- One lesson that has stuck with ocean containership operators from the pre-COVID years of slack profits is the value of aggressively managing capacity.
- By one industry estimate, that focus (coupled with two years of COVID– and e-commerce–fueled volumes) helped the world’s major containership lines generate more profits in the past two years than in the previous 20 years combined.
A recent news article published in the Supply Chain Quarterly states that Unpredictable ocean-shipping rates and continued port congestion will make navigating peak season challenging for shippers.
Moving into the second half of 2022, that focus remains as intense as ever, particularly in the face of rising bunker fuel (also known as fuel oil) costs, persistent inflation, and wavering demand, which is beginning to swing pricing power back to the shipper.
“It’s a murky picture,” admits Lars Jensen, principal at consulting firm Vespucci Maritime. “But it does look like the market is softening. The [ship] alliances are very good at managing capacity. I expect they will try and do the same if the market takes a major downturn in demand.”

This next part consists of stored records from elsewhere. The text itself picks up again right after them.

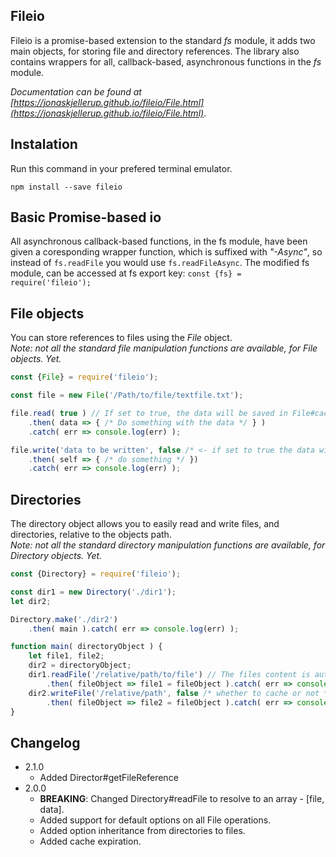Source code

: ## Fileio
Fileio is a promise-based extension to the standard *fs* module, 
it adds two main objects, for storing file and directory references. 
The library also contains wrappers for all, callback-based, asynchronous functions 
in the *fs* module.

*Documentation can be found at [https://jonaskjellerup.github.io/fileio/File.html](https://jonaskjellerup.github.io/fileio/File.html)*.

## Instalation
Run this command in your prefered terminal emulator.
```
npm install --save fileio
```

## Basic Promise-based io
All asynchronous callback-based functions, in the fs module, have been given a coresponding wrapper function, 
which is suffixed with *"-Async"*, so instead of ```fs.readFile``` you would use ```fs.readFileAsync```.
The modified fs module, can be accessed at fs export key: ```const {fs} = require('fileio');```

## File objects
You can store references to files using the *File* object.  
*Note: not all the standard file manipulation functions are available, for File objects. Yet.*
```javascript
const {File} = require('fileio');

const file = new File('/Path/to/file/textfile.txt');

file.read( true ) // If set to true, the data will be saved in File#cache
    .then( data => { /* Do something with the data */ } )
    .catch( err => console.log(err) );

file.write('data to be written', false /* <- if set to true the data will also be saved in the cache */)
    .then( self => { /* do something */ })
    .catch( err => console.log(err) );
```

## Directories
The directory object allows you to easily read and write files, and directories, relative to the objects path.  
*Note: not all the standard directory manipulation functions are available, for Directory objects. Yet.*
```javascript
const {Directory} = require('fileio');

const dir1 = new Directory('./dir1');
let dir2;

Directory.make('./dir2')
    .then( main ).catch( err => console.log(err) );

function main( directoryObject ) {
    let file1, file2;
    dir2 = directoryObject;
    dir1.readFile('/relative/path/to/file') // The files content is automatically put into File#char
        .then( fileObject => file1 = fileObject ).catch( err => console.log(err) );
    dir2.writeFile('/relative/path', false /* whether to cache or not */)
        .then( fileObject => file2 = fileObject ).catch( err => console.log(err) );
}

```

## Changelog
* 2.1.0
    * Added Director#getFileReference
* 2.0.0
    * __BREAKING__: Changed Directory#readFile to resolve to an array - [file, data].
    * Added support for default options on all File operations.
    * Added option inheritance from directories to files.
    * Added cache expiration.
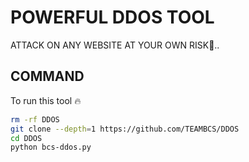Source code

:# POWERFUL DDOS TOOL

ATTACK ON ANY WEBSITE AT YOUR OWN RISK🗿..

## COMMAND 

To run this tool 🔥 


```bash
rm -rf DDOS
git clone --depth=1 https://github.com/TEAMBCS/DDOS 
cd DDOS
python bcs-ddos.py
```
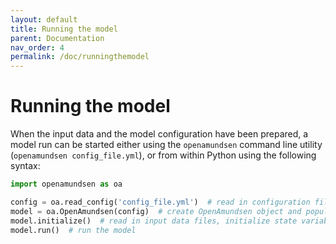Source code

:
 ```yaml
---
layout: default
title: Running the model
parent: Documentation
nav_order: 4
permalink: /doc/runningthemodel
---
```


# Running the model

When the input data and the model configuration have been prepared, a model run can be started either
using the `openamundsen` command line utility (`openamundsen config_file.yml`), or from within
Python using the following syntax:

```python
import openamundsen as oa

config = oa.read_config('config_file.yml')  # read in configuration file
model = oa.OpenAmundsen(config)  # create OpenAmundsen object and populate unspecified parameters with default values
model.initialize()  # read in input data files, initialize state variables etc.
model.run()  # run the model
```
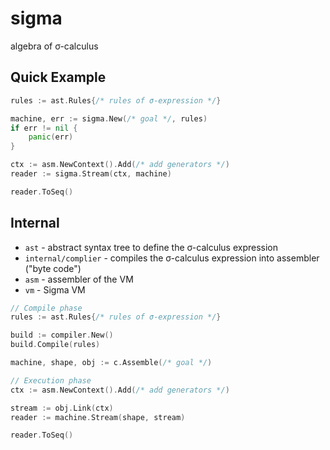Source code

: # sigma

algebra of σ-calculus

## Quick Example

```go
rules := ast.Rules{/* rules of σ-expression */}

machine, err := sigma.New(/* goal */, rules)
if err != nil {
	panic(err)
}

ctx := asm.NewContext().Add(/* add generators */)
reader := sigma.Stream(ctx, machine)

reader.ToSeq()
```

## Internal

* `ast` - abstract syntax tree to define the σ-calculus expression
* `internal/complier` - compiles the σ-calculus expression into assembler ("byte code")
* `asm` - assembler of the VM
* `vm` - Sigma VM

```go
// Compile phase
rules := ast.Rules{/* rules of σ-expression */}

build := compiler.New()
build.Compile(rules)

machine, shape, obj := c.Assemble(/* goal */)

// Execution phase
ctx := asm.NewContext().Add(/* add generators */)

stream := obj.Link(ctx)
reader := machine.Stream(shape, stream)

reader.ToSeq()
```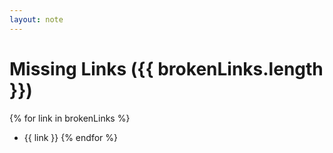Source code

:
 ```yaml
---
layout: note
---
```

# Missing Links ({{ brokenLinks.length }})

{% for link in brokenLinks %}
- {{ link }}
{% endfor %}
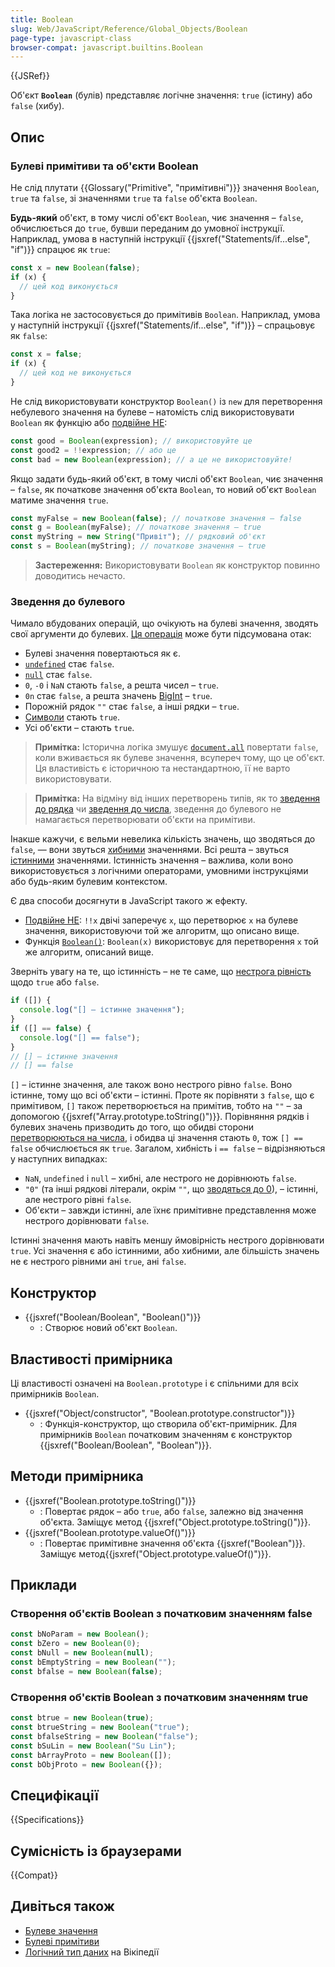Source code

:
 ```yaml
---
title: Boolean
slug: Web/JavaScript/Reference/Global_Objects/Boolean
page-type: javascript-class
browser-compat: javascript.builtins.Boolean
---
```


{{JSRef}}

Об'єкт **`Boolean`** (булів) представляє логічне значення: `true` (істину) або `false` (хибу).

## Опис

### Булеві примітиви та об'єкти Boolean

Не слід плутати {{Glossary("Primitive", "примітивні")}} значення `Boolean`, `true` та `false`, зі значеннями `true` та `false` об'єкта `Boolean`.

**Будь-який** об'єкт, в тому числі об'єкт `Boolean`, чиє значення – `false`, обчислюється до `true`, бувши переданим до умовної інструкції. Наприклад, умова в наступній інструкції {{jsxref("Statements/if...else", "if")}} спрацює як `true`:

```js
const x = new Boolean(false);
if (x) {
  // цей код виконується
}
```

Така логіка не застосовується до примітивів `Boolean`. Наприклад, умова у наступній інструкції {{jsxref("Statements/if...else", "if")}} – спрацьовує як `false`:

```js
const x = false;
if (x) {
  // цей код не виконується
}
```

Не слід використовувати конструктор `Boolean()` із `new` для перетворення небулевого значення на булеве – натомість слід використовувати `Boolean` як функцію або [подвійне НЕ](/uk/docs/Web/JavaScript/Reference/Operators/Logical_NOT#podviine-ne-):

```js
const good = Boolean(expression); // використовуйте це
const good2 = !!expression; // або це
const bad = new Boolean(expression); // а це не використовуйте!
```

Якщо задати будь-який об'єкт, в тому числі об'єкт `Boolean`, чиє значення – `false`, як початкове значення об'єкта `Boolean`, то новий об'єкт `Boolean` матиме значення `true`.

```js
const myFalse = new Boolean(false); // початкове значення – false
const g = Boolean(myFalse); // початкове значення – true
const myString = new String("Привіт"); // рядковий об'єкт
const s = Boolean(myString); // початкове значення – true
```

> **Застереження:** Використовувати `Boolean` як конструктор повинно доводитись нечасто.

### Зведення до булевого

Чимало вбудованих операцій, що очікують на булеві значення, зводять свої аргументи до булевих. [Ця операція](https://tc39.es/ecma262/multipage/abstract-operations.html#sec-toboolean) може бути підсумована отак:

- Булеві значення повертаються як є.
- [`undefined`](/uk/docs/Web/JavaScript/Reference/Global_Objects/undefined) стає `false`.
- [`null`](/uk/docs/Web/JavaScript/Reference/Operators/null) стає `false`.
- `0`, `-0` і `NaN` стають `false`, а решта чисел – `true`.
- `0n` стає `false`, а решта значень [BigInt](/uk/docs/Web/JavaScript/Reference/Global_Objects/BigInt) – `true`.
- Порожній рядок `""` стає `false`, а інші рядки – `true`.
- [Символи](/uk/docs/Web/JavaScript/Reference/Global_Objects/Symbol) стають `true`.
- Усі об'єкти – стають `true`.

> **Примітка:** Історична логіка змушує [`document.all`](/uk/docs/Web/API/Document/all) повертати `false`, коли вживається як булеве значення, всупереч тому, що це об'єкт. Ця властивість є історичною та нестандартною, її не варто використовувати.

> **Примітка:** На відміну від інших перетворень типів, як то [зведення до рядка](/uk/docs/Web/JavaScript/Reference/Global_Objects/String#zvedennia-do-riadka) чи [зведення до числа](/uk/docs/Web/JavaScript/Reference/Global_Objects/Number#zvedennia-do-chysla), зведення до булевого не намагається перетворювати об'єкти на примітиви.

Інакше кажучи, є вельми невелика кількість значень, що зводяться до `false`, — вони звуться [хибними](/uk/docs/Glossary/Falsy) значеннями. Всі решта – звуться [істинними](/uk/docs/Glossary/Truthy) значеннями. Істинність значення – важлива, коли воно використовується з логічними операторами, умовними інструкціями або будь-яким булевим контекстом.

Є два способи досягнути в JavaScript такого ж ефекту.

- [Подвійне НЕ](/uk/docs/Web/JavaScript/Reference/Operators/Logical_NOT#podviine-ne-): `!!x` двічі заперечує `x`, що перетворює `x` на булеве значення, використовуючи той же алгоритм, що описано вище.
- Функція [`Boolean()`](/uk/docs/Web/JavaScript/Reference/Global_Objects/Boolean/Boolean): `Boolean(x)` використовує для перетворення `x` той же алгоритм, описаний вище.

Зверніть увагу на те, що істинність – не те саме, що [нестрога рівність](/uk/docs/Web/JavaScript/Reference/Operators/Equality) щодо `true` або `false`.

```js
if ([]) {
  console.log("[] – істинне значення");
}
if ([] == false) {
  console.log("[] == false");
}
// [] – істинне значення
// [] == false
```

`[]` – істинне значення, але також воно нестрого рівно `false`. Воно істинне, тому що всі об'єкти – істинні. Проте як порівняти з `false`, що є примітивом, `[]` також перетворюється на примітив, тобто на `""` – за допомогою {{jsxref("Array.prototype.toString()")}}. Порівняння рядків і булевих значень призводить до того, що обидві сторони [перетворюються на числа](/uk/docs/Web/JavaScript/Reference/Global_Objects/Number#zvedennia-do-chysla), і обидва ці значення стають `0`, тож `[] == false` обчислюється як `true`. Загалом, хибність і `== false` – відрізняються у наступних випадках:

- `NaN`, `undefined` і `null` – хибні, але нестрого не дорівнюють `false`.
- `"0"` (та інші рядкові літерали, окрім `""`, що [зводяться до 0](/uk/docs/Web/JavaScript/Reference/Global_Objects/Number#zvedennia-do-chysla)), – істинні, але нестрого рівні `false`.
- Об'єкти – завжди істинні, але їхнє примітивне представлення може нестрого дорівнювати `false`.

Істинні значення мають навіть меншу ймовірність нестрого дорівнювати `true`. Усі значення є або істинними, або хибними, але більшість значень не є нестрого рівними ані `true`, ані `false`.

## Конструктор

- {{jsxref("Boolean/Boolean", "Boolean()")}}
  - : Створює новий об'єкт `Boolean`.

## Властивості примірника

Ці властивості означені на `Boolean.prototype` і є спільними для всіх примірників `Boolean`.

- {{jsxref("Object/constructor", "Boolean.prototype.constructor")}}
  - : Функція-конструктор, що створила об'єкт-примірник. Для примірників `Boolean` початковим значенням є конструктор {{jsxref("Boolean/Boolean", "Boolean")}}.

## Методи примірника

- {{jsxref("Boolean.prototype.toString()")}}
  - : Повертає рядок – або `true`, або `false`, залежно від значення об'єкта. Заміщує метод {{jsxref("Object.prototype.toString()")}}.
- {{jsxref("Boolean.prototype.valueOf()")}}
  - : Повертає примітивне значення об'єкта {{jsxref("Boolean")}}. Заміщує метод{{jsxref("Object.prototype.valueOf()")}}.

## Приклади

### Створення об'єктів Boolean з початковим значенням false

```js
const bNoParam = new Boolean();
const bZero = new Boolean(0);
const bNull = new Boolean(null);
const bEmptyString = new Boolean("");
const bfalse = new Boolean(false);
```

### Створення об'єктів Boolean з початковим значенням true

```js
const btrue = new Boolean(true);
const btrueString = new Boolean("true");
const bfalseString = new Boolean("false");
const bSuLin = new Boolean("Su Lin");
const bArrayProto = new Boolean([]);
const bObjProto = new Boolean({});
```

## Специфікації

{{Specifications}}

## Сумісність із браузерами

{{Compat}}

## Дивіться також

- [Булеве значення](/uk/docs/Glossary/Boolean)
- [Булеві примітиви](/uk/docs/Web/JavaScript/Data_structures#typ-boolean)
- [Логічний тип даних](https://uk.wikipedia.org/wiki/%D0%9B%D0%BE%D0%B3%D1%96%D1%87%D0%BD%D0%B8%D0%B9_%D1%82%D0%B8%D0%BF_%D0%B4%D0%B0%D0%BD%D0%B8%D1%85) на Вікіпедії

However, Jensen notes that the makeup of providers working the Pacific trades has changed from what it was a couple of years ago, which likely will influence available capacity—and pricing. In 2017, some of the major shipping container companies formed three separate alliances: 2M, The Shipping Alliance, and the Ocean Alliance. Members of an alliance operate services jointly and pool their resources. For years, the alliances dominated the North America–Asia trade lane.
“What is different [today] is that we have seen the introduction of a large number of nonalliance carriers coming into the market, with mostly smaller vessels,” Jensen observes. “That’s 30% of overall capacity that’s operating outside of the services provided by the alliances themselves.”
That’s an X factor that could affect rates and the alliances’ ability to blunt the impact of weak demand through blank (canceled) sailings, he notes. In a softening market, “the newcomers will keep those ships going; these are smaller vessels taken on at expensive charter rates. If a downturn occurs, we will see those carriers reducing rates to keep their ships full,” he says.
These dynamics add a fresh layer of unpredictability for shippers as they seek to secure reliable capacity at reasonable rates. At the same time, they face lingering congestion concerns at ports, many of which are facing record volume levels.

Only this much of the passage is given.